Filter the records below and copy every line containing the word "bash".
Segment Start: SOURCE INFORMATION
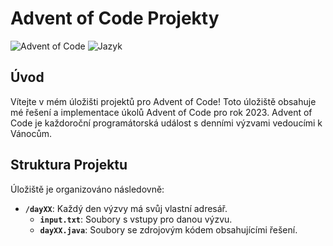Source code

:# Advent of Code Projekty

![Advent of Code](https://img.shields.io/badge/Advent%20of%20Code-2023-red)
![Jazyk](https://img.shields.io/badge/Jazyk-Java-blue)

## Úvod

Vítejte v mém úložišti projektů pro Advent of Code! Toto úložiště obsahuje mé řešení a implementace úkolů Advent of Code pro rok 2023. Advent of Code je každoroční programátorská událost s denními výzvami vedoucími k Vánocům.

## Struktura Projektu

Úložiště je organizováno následovně:

- **`/dayXX`**: Každý den výzvy má svůj vlastní adresář.
  - **`input.txt`**: Soubory s vstupy pro danou výzvu.
  - **`dayXX.java`**: Soubory se zdrojovým kódem obsahujícími řešení.
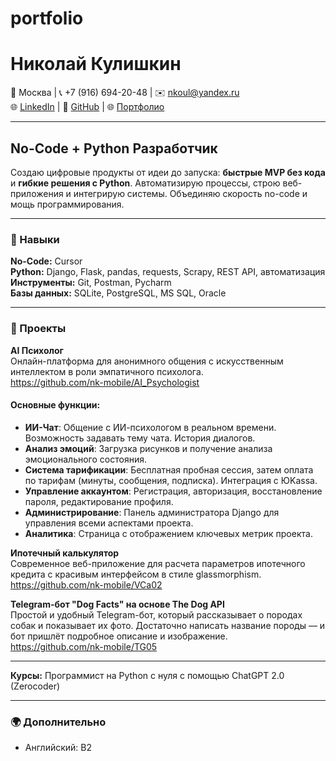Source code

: # portfolio
# **Николай Кулишкин**  
📍 Москва | 📞 +7 (916) 694-20-48 | ✉️ nkoul@yandex.ru  
🌐 [LinkedIn](https://linkedin.com/in/...) | 💼 [GitHub](https://github.com/...) | 🌐 [Портфолио](https://yourportfolio.com)

---

## **No-Code + Python Разработчик**  
Создаю цифровые продукты от идеи до запуска: **быстрые MVP без кода** и **гибкие решения с Python**. Автоматизирую процессы, строю веб-приложения и интегрирую системы. Объединяю скорость no-code и мощь программирования.

---

### 🔧 Навыки  
**No-Code:** Cursor  
**Python:** Django, Flask, pandas, requests, Scrapy, REST API, автоматизация  
**Инструменты:** Git, Postman, Pycharm  
**Базы данных:** SQLite, PostgreSQL, MS SQL, Oracle

---

### 🚀 Проекты  
**AI Психолог**  
Онлайн-платформа для анонимного общения с искусственным интеллектом в роли эмпатичного психолога.  
https://github.com/nk-mobile/AI_Psychologist  
#### Основные функции:
-   **ИИ-Чат**: Общение с ИИ-психологом в реальном времени. Возможность задавать тему чата. История диалогов.
-   **Анализ эмоций**: Загрузка рисунков и получение анализа эмоционального состояния.
-   **Система тарификации**: Бесплатная пробная сессия, затем оплата по тарифам (минуты, сообщения, подписка). Интеграция с ЮKassa.
-   **Управление аккаунтом**: Регистрация, авторизация, восстановление пароля, редактирование профиля.
-   **Администрирование**: Панель администратора Django для управления всеми аспектами проекта.
-   **Аналитика**: Страница с отображением ключевых метрик проекта.

**Ипотечный калькулятор**  
Современное веб-приложение для расчета параметров ипотечного кредита с красивым интерфейсом в стиле glassmorphism.  
https://github.com/nk-mobile/VCa02

**Telegram-бот "Dog Facts" на основе The Dog API**  
Простой и удобный Telegram-бот, который рассказывает о породах собак и показывает их фото.
Достаточно написать название породы — и бот пришлёт подробное описание и изображение.  
https://github.com/nk-mobile/TG05

---

**Курсы:** Программист на Python с нуля с помощью ChatGPT 2.0 (Zerocoder)

---

### 🌍 Дополнительно  
- Английский: B2  
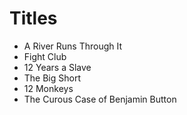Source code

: # Titles

* A River Runs Through It
* Fight Club
* 12 Years a Slave
* The Big Short
* 12 Monkeys
* The Curous Case of Benjamin Button
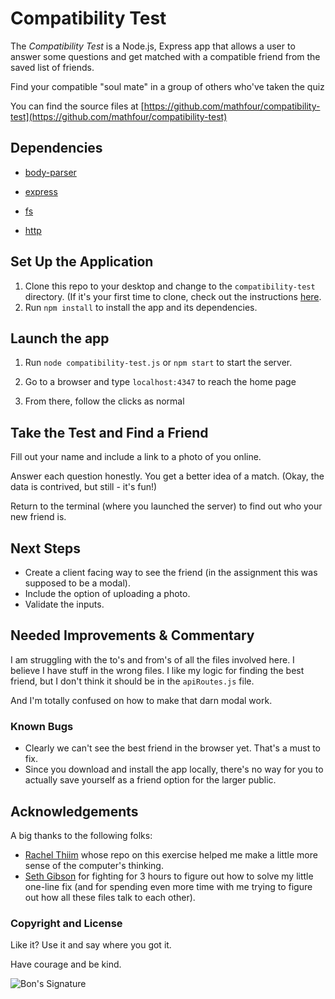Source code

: # Compatibility Test
The *Compatibility Test* is a Node.js, Express app that allows a user to answer some questions and get matched with a compatible friend from the saved list of friends.


Find your compatible "soul mate" in a group of others who've taken the quiz

 You can find the source files at [https://github.com/mathfour/compatibility-test](https://github.com/mathfour/compatibility-test)

## Dependencies
- [body-parser](https://www.npmjs.com/package/body-parser)

- [express](https://www.npmjs.com/package/express)

- [fs](https://www.npmjs.com/package/fs)

- [http](https://www.npmjs.com/package/http)

## Set Up the Application

1. Clone this repo to your desktop and change to the `compatibility-test` directory. (If it's your first time to clone, check out the instructions [here](https://help.github.com/articles/cloning-a-repository/).
2. Run `npm install` to install the app and its dependencies.

## Launch the app

1. Run `node compatibility-test.js` or `npm start` to start the server.

2. Go to a browser and type `localhost:4347` to reach the home page

3. From there, follow the clicks as normal

## Take the Test and Find a Friend

Fill out your name and include a link to a photo of you online.

Answer each question honestly. You get a better idea of a match. (Okay, the data is contrived, but still - it's fun!)

Return to the terminal (where you launched the server) to find out who your new friend is.


## Next Steps

- Create a client facing way to see the friend (in the assignment this was supposed to be a modal).
- Include the option of uploading a photo.
- Validate the inputs.

## Needed Improvements & Commentary

I am struggling with the to's and from's of all the files involved here. I believe I have stuff in the wrong files. I like my logic for finding the best friend, but I don't think it should be in the `apiRoutes.js` file.

And I'm totally confused on how to make that darn modal work.

### Known Bugs

- Clearly we can't see the best friend in the browser yet. That's a must to fix.
- Since you download and install the app locally, there's no way for you to actually save yourself as a friend option for the larger public.

## Acknowledgements

A big thanks to the following folks:
- [Rachel Thiim](https://github.com/rxtATX) whose repo on this exercise helped me make a little more sense of the computer's thinking.
- [Seth Gibson](https://github.com/sgibson53) for fighting for 3 hours to figure out how to solve my little one-line fix (and for spending even more time with me trying to figure out how all these files talk to each other).

### Copyright and License

Like it? Use it and say where you got it.

Have courage and be kind.

![Bon's Signature](http://mathfour.com/wp-content/uploads/2015/06/SignatureBon.png "Bon Crowder")
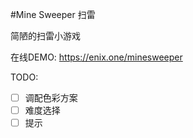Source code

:#Mine Sweeper 扫雷

简陋的扫雷小游戏

在线DEMO: https://enix.one/minesweeper

TODO:

- [ ] 调配色彩方案
- [ ] 难度选择
- [ ] 提示
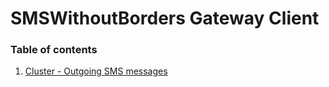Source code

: # SMSWithoutBorders Gateway Client
### Table of contents
1. [Cluster - Outgoing SMS messages](src/README.md#cluster_outgoing_sms)


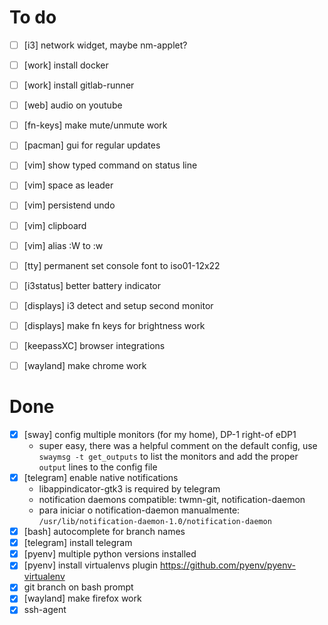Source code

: # To do

- [ ] [i3] network widget, maybe nm-applet?
- [ ] [work] install docker
- [ ] [work] install gitlab-runner
- [ ] [web] audio on youtube
- [ ] [fn-keys] make mute/unmute work
- [ ] [pacman] gui for regular updates
- [ ] [vim] show typed command on status line
- [ ] [vim] space as leader
- [ ] [vim] persistend undo
- [ ] [vim] clipboard
- [ ] [vim] alias :W to :w
- [ ] [tty] permanent set console font to iso01-12x22
- [ ] [i3status] better battery indicator
- [ ] [displays] i3 detect and setup second monitor
- [ ] [displays] make fn keys for brightness work
- [ ] [keepassXC] browser integrations
- [ ] [wayland] make chrome work


# Done

- [x] [sway] config multiple monitors (for my home), DP-1 right-of eDP1
  - super easy, there was a helpful comment on the default config, use `swaymsg -t get_outputs` to list the monitors and add the proper `output` lines to the config file
- [x] [telegram] enable native notifications
  - libappindicator-gtk3 is required by telegram
  - notification daemons compatible: twmn-git, notification-daemon
  - para iniciar o notification-daemon manualmente: `/usr/lib/notification-daemon-1.0/notification-daemon`
- [x] [bash] autocomplete for branch names
- [x] [telegram] install telegram
- [x] [pyenv] multiple python versions installed
- [x] [pyenv] install virtualenvs plugin https://github.com/pyenv/pyenv-virtualenv
- [x] git branch on bash prompt
- [x] [wayland] make firefox work
- [x] ssh-agent
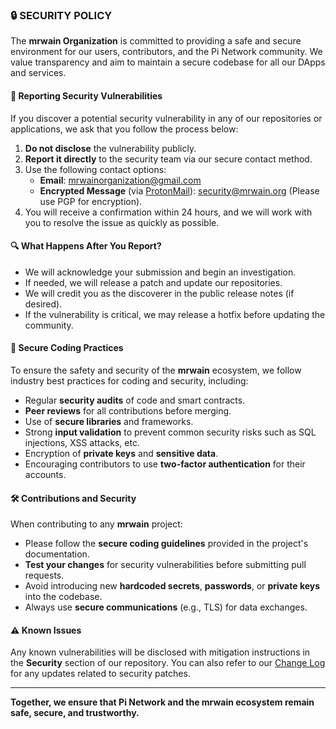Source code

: ### 🔒 SECURITY POLICY

The **mrwain Organization** is committed to providing a safe and secure environment for our users, contributors, and the Pi Network community. We value transparency and aim to maintain a secure codebase for all our DApps and services.

#### 🚨 Reporting Security Vulnerabilities

If you discover a potential security vulnerability in any of our repositories or applications, we ask that you follow the process below:

1. **Do not disclose** the vulnerability publicly.
2. **Report it directly** to the security team via our secure contact method.
3. Use the following contact options:
    - **Email**: mrwainorganization@gmail.com
    - **Encrypted Message** (via [ProtonMail](https://protonmail.com)): security@mrwain.org (Please use PGP for encryption).
4. You will receive a confirmation within 24 hours, and we will work with you to resolve the issue as quickly as possible.

#### 🔍 What Happens After You Report?

- We will acknowledge your submission and begin an investigation.
- If needed, we will release a patch and update our repositories.
- We will credit you as the discoverer in the public release notes (if desired).
- If the vulnerability is critical, we may release a hotfix before updating the community.

#### 🔐 Secure Coding Practices

To ensure the safety and security of the **mrwain** ecosystem, we follow industry best practices for coding and security, including:
- Regular **security audits** of code and smart contracts.
- **Peer reviews** for all contributions before merging.
- Use of **secure libraries** and frameworks.
- Strong **input validation** to prevent common security risks such as SQL injections, XSS attacks, etc.
- Encryption of **private keys** and **sensitive data**.
- Encouraging contributors to use **two-factor authentication** for their accounts.

#### 🛠️ Contributions and Security

When contributing to any **mrwain** project:
- Please follow the **secure coding guidelines** provided in the project's documentation.
- **Test your changes** for security vulnerabilities before submitting pull requests.
- Avoid introducing new **hardcoded secrets**, **passwords**, or **private keys** into the codebase.
- Always use **secure communications** (e.g., TLS) for data exchanges.

#### ⚠️ Known Issues

Any known vulnerabilities will be disclosed with mitigation instructions in the **Security** section of our repository. You can also refer to our [Change Log](CHANGELOG.md) for any updates related to security patches.

---

**Together, we ensure that Pi Network and the mrwain ecosystem remain safe, secure, and trustworthy.**
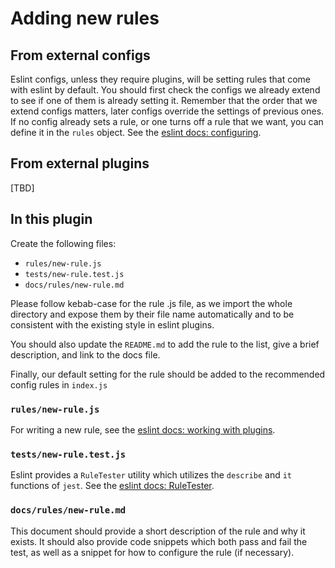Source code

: # Adding new rules

## From external configs

Eslint configs, unless they require plugins, will be setting rules that come with eslint by default. You should first check the configs we already extend to see if one of them is already setting it. Remember that the order that we extend configs matters, later configs override the settings of previous ones. If no config already sets a rule, or one turns off a rule that we want, you can define it in the `rules` object. See the [eslint docs: configuring](https://eslint.org/docs/user-guide/configuring).

## From external plugins

[TBD]

## In this plugin

Create the following files:

* `rules/new-rule.js`
* `tests/new-rule.test.js`
* `docs/rules/new-rule.md`

Please follow kebab-case for the rule .js file, as we import the whole directory and expose them by their file name automatically and to be consistent with the existing style in eslint plugins.

You should also update the `README.md` to add the rule to the list, give a brief description, and link to the docs file.

Finally, our default setting for the rule should be added to the recommended config rules in `index.js`

### `rules/new-rule.js`

For writing a new rule, see the [eslint docs: working with plugins](https://eslint.org/docs/developer-guide/working-with-plugins).

### `tests/new-rule.test.js`

Eslint provides a `RuleTester` utility which utilizes the `describe` and `it` functions of `jest`. See the [eslint docs: RuleTester](https://eslint.org/docs/developer-guide/nodejs-api#ruletester).

### `docs/rules/new-rule.md`

This document should provide a short description of the rule and why it exists. It should also provide code snippets which both pass and fail the test, as well as a snippet for how to configure the rule (if necessary).

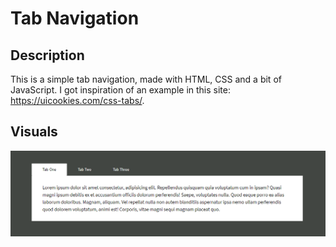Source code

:# Tab Navigation

## Description
This is a simple tab navigation, made with HTML, CSS and a bit of JavaScript. I got inspiration of an example in this site: https://uicookies.com/css-tabs/.

## Visuals
![Screenshot 1](screenshots/1.png)
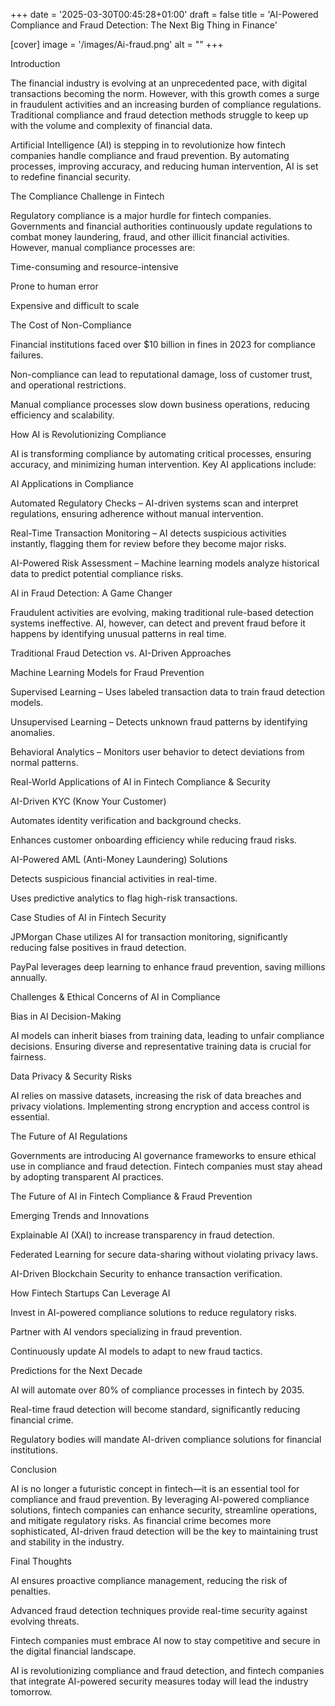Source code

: +++ date = '2025-03-30T00:45:28+01:00' draft = false title = 'AI-Powered Compliance and Fraud Detection: The Next Big Thing in Finance'

[cover] image = '/images/Ai-fraud.png' alt = "" +++

Introduction

The financial industry is evolving at an unprecedented pace, with digital transactions becoming the norm. However, with this growth comes a surge in fraudulent activities and an increasing burden of compliance regulations. Traditional compliance and fraud detection methods struggle to keep up with the volume and complexity of financial data.

Artificial Intelligence (AI) is stepping in to revolutionize how fintech companies handle compliance and fraud prevention. By automating processes, improving accuracy, and reducing human intervention, AI is set to redefine financial security.

The Compliance Challenge in Fintech

Regulatory compliance is a major hurdle for fintech companies. Governments and financial authorities continuously update regulations to combat money laundering, fraud, and other illicit financial activities. However, manual compliance processes are:

Time-consuming and resource-intensive

Prone to human error

Expensive and difficult to scale

The Cost of Non-Compliance

Financial institutions faced over $10 billion in fines in 2023 for compliance failures.

Non-compliance can lead to reputational damage, loss of customer trust, and operational restrictions.

Manual compliance processes slow down business operations, reducing efficiency and scalability.

How AI is Revolutionizing Compliance

AI is transforming compliance by automating critical processes, ensuring accuracy, and minimizing human intervention. Key AI applications include:

AI Applications in Compliance

Automated Regulatory Checks – AI-driven systems scan and interpret regulations, ensuring adherence without manual intervention.

Real-Time Transaction Monitoring – AI detects suspicious activities instantly, flagging them for review before they become major risks.

AI-Powered Risk Assessment – Machine learning models analyze historical data to predict potential compliance risks.

AI in Fraud Detection: A Game Changer

Fraudulent activities are evolving, making traditional rule-based detection systems ineffective. AI, however, can detect and prevent fraud before it happens by identifying unusual patterns in real time.

Traditional Fraud Detection vs. AI-Driven Approaches

Machine Learning Models for Fraud Prevention

Supervised Learning – Uses labeled transaction data to train fraud detection models.

Unsupervised Learning – Detects unknown fraud patterns by identifying anomalies.

Behavioral Analytics – Monitors user behavior to detect deviations from normal patterns.

Real-World Applications of AI in Fintech Compliance & Security

AI-Driven KYC (Know Your Customer)

Automates identity verification and background checks.

Enhances customer onboarding efficiency while reducing fraud risks.

AI-Powered AML (Anti-Money Laundering) Solutions

Detects suspicious financial activities in real-time.

Uses predictive analytics to flag high-risk transactions.

Case Studies of AI in Fintech Security

JPMorgan Chase utilizes AI for transaction monitoring, significantly reducing false positives in fraud detection.

PayPal leverages deep learning to enhance fraud prevention, saving millions annually.

Challenges & Ethical Concerns of AI in Compliance

Bias in AI Decision-Making

AI models can inherit biases from training data, leading to unfair compliance decisions. Ensuring diverse and representative training data is crucial for fairness.

Data Privacy & Security Risks

AI relies on massive datasets, increasing the risk of data breaches and privacy violations. Implementing strong encryption and access control is essential.

The Future of AI Regulations

Governments are introducing AI governance frameworks to ensure ethical use in compliance and fraud detection. Fintech companies must stay ahead by adopting transparent AI practices.

The Future of AI in Fintech Compliance & Fraud Prevention

Emerging Trends and Innovations

Explainable AI (XAI) to increase transparency in fraud detection.

Federated Learning for secure data-sharing without violating privacy laws.

AI-Driven Blockchain Security to enhance transaction verification.

How Fintech Startups Can Leverage AI

Invest in AI-powered compliance solutions to reduce regulatory risks.

Partner with AI vendors specializing in fraud prevention.

Continuously update AI models to adapt to new fraud tactics.

Predictions for the Next Decade

AI will automate over 80% of compliance processes in fintech by 2035.

Real-time fraud detection will become standard, significantly reducing financial crime.

Regulatory bodies will mandate AI-driven compliance solutions for financial institutions.

Conclusion

AI is no longer a futuristic concept in fintech—it is an essential tool for compliance and fraud prevention. By leveraging AI-powered compliance solutions, fintech companies can enhance security, streamline operations, and mitigate regulatory risks. As financial crime becomes more sophisticated, AI-driven fraud detection will be the key to maintaining trust and stability in the industry.

Final Thoughts

AI ensures proactive compliance management, reducing the risk of penalties.

Advanced fraud detection techniques provide real-time security against evolving threats.

Fintech companies must embrace AI now to stay competitive and secure in the digital financial landscape.

AI is revolutionizing compliance and fraud detection, and fintech companies that integrate AI-powered security measures today will lead the industry tomorrow.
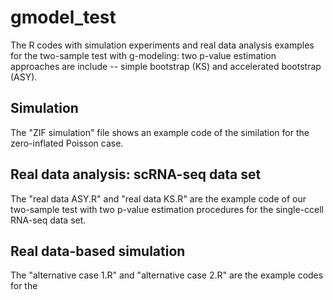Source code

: # gmodel_test
The R codes with simulation experiments and real data analysis examples for the two-sample test with g-modeling: two p-value estimation approaches are include -- simple bootstrap (KS) and accelerated bootstrap (ASY). 

## Simulation
The "ZIF simulation" file shows an example code of the similation for the zero-inflated Poisson case.

## Real data analysis: scRNA-seq data set
The "real data ASY.R" and "real data KS.R" are the example code of our two-sample test with two p-value estimation procedures for the single-ccell RNA-seq data set.

## Real data-based simulation
The "alternative case 1.R" and "alternative case 2.R" are the example codes for the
Segment End: SOURCE INFORMATION
#### WRITTEN ANSWER
- [x] [bash] autocomplete for branch names
- [x] git branch on bash prompt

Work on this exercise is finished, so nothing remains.